**Records to use:**

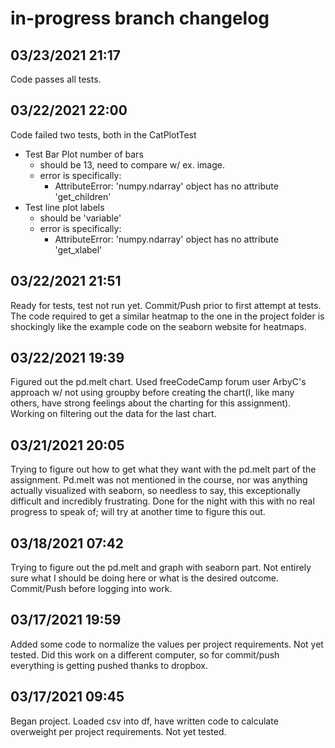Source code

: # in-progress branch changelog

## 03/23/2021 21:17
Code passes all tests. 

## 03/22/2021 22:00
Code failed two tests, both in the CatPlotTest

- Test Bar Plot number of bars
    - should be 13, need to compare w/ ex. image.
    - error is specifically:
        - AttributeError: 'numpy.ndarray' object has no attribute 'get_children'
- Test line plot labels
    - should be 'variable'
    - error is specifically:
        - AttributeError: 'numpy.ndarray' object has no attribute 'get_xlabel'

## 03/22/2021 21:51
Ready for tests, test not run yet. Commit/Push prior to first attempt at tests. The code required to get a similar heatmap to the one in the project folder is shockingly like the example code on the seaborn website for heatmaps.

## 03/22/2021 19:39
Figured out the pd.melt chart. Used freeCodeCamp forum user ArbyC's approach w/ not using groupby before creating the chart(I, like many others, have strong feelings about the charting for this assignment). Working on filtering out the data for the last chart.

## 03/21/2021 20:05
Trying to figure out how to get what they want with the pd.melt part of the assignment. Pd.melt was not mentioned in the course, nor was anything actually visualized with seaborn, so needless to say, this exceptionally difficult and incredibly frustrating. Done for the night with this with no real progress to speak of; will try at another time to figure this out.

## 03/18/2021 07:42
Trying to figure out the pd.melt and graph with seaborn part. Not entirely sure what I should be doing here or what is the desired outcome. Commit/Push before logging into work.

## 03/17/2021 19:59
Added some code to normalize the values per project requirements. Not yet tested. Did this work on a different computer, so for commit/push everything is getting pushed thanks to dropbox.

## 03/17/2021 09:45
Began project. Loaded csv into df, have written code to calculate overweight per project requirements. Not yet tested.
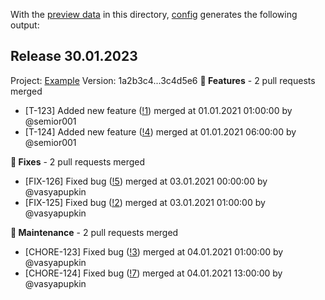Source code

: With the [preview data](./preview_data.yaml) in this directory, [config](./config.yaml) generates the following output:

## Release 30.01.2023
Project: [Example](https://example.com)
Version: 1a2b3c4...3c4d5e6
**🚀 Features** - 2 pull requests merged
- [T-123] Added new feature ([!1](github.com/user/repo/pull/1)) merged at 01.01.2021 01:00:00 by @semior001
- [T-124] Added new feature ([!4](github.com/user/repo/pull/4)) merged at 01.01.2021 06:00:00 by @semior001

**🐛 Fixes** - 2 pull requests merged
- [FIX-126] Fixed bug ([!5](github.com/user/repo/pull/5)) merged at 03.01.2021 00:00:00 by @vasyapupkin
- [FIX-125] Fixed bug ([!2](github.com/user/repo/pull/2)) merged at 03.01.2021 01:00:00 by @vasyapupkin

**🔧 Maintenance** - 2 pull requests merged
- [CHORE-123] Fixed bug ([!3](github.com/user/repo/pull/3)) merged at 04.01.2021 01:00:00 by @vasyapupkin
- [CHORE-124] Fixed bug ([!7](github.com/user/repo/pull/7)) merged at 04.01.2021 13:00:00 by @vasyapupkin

**The task:** Note how many lines of the entries contain the string "github", then give that number by itself.

**Exercise output:** 6